### WORK TASK
Filter the entries below, keeping every line that has the word "pattern".
▼
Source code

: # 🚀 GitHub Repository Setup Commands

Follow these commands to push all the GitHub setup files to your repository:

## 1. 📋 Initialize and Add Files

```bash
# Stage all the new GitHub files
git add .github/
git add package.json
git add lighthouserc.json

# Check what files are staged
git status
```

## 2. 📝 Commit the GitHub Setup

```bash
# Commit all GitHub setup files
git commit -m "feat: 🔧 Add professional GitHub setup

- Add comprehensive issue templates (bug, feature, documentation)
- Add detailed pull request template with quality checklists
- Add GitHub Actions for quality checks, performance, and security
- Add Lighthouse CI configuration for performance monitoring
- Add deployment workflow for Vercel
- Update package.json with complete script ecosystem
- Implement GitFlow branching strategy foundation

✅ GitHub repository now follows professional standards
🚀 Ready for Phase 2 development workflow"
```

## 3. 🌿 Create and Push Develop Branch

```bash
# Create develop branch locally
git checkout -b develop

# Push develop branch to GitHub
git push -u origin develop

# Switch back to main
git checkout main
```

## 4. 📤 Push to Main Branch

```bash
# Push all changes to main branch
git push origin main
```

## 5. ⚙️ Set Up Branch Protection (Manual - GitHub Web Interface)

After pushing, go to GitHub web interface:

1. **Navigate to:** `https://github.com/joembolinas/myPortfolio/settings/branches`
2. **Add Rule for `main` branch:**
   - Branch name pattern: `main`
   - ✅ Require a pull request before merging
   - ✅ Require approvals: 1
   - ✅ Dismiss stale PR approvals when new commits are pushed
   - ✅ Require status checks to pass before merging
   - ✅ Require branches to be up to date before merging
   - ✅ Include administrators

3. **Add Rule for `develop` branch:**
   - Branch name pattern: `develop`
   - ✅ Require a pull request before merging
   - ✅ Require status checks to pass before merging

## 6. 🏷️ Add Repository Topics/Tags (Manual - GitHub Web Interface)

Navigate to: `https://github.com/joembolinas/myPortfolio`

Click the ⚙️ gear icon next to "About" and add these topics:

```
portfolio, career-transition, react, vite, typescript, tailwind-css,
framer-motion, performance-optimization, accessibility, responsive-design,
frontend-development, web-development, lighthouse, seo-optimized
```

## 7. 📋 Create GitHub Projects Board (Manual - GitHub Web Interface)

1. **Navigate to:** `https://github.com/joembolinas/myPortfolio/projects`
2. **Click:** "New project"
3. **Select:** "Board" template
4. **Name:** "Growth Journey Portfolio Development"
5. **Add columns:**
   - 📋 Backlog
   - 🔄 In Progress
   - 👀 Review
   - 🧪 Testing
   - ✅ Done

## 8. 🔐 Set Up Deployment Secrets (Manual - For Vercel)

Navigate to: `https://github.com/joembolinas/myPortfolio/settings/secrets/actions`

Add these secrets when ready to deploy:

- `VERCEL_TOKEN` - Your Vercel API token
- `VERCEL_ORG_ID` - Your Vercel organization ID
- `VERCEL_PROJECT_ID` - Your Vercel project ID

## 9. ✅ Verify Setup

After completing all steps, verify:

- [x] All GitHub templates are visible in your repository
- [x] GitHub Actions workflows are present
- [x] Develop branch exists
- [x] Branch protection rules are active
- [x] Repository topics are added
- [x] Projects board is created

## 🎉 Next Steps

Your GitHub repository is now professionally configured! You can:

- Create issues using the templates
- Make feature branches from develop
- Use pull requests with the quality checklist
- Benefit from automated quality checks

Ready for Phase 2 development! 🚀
▲
### RESPONSE BOX
   - Branch name pattern: `main`
   - Branch name pattern: `develop`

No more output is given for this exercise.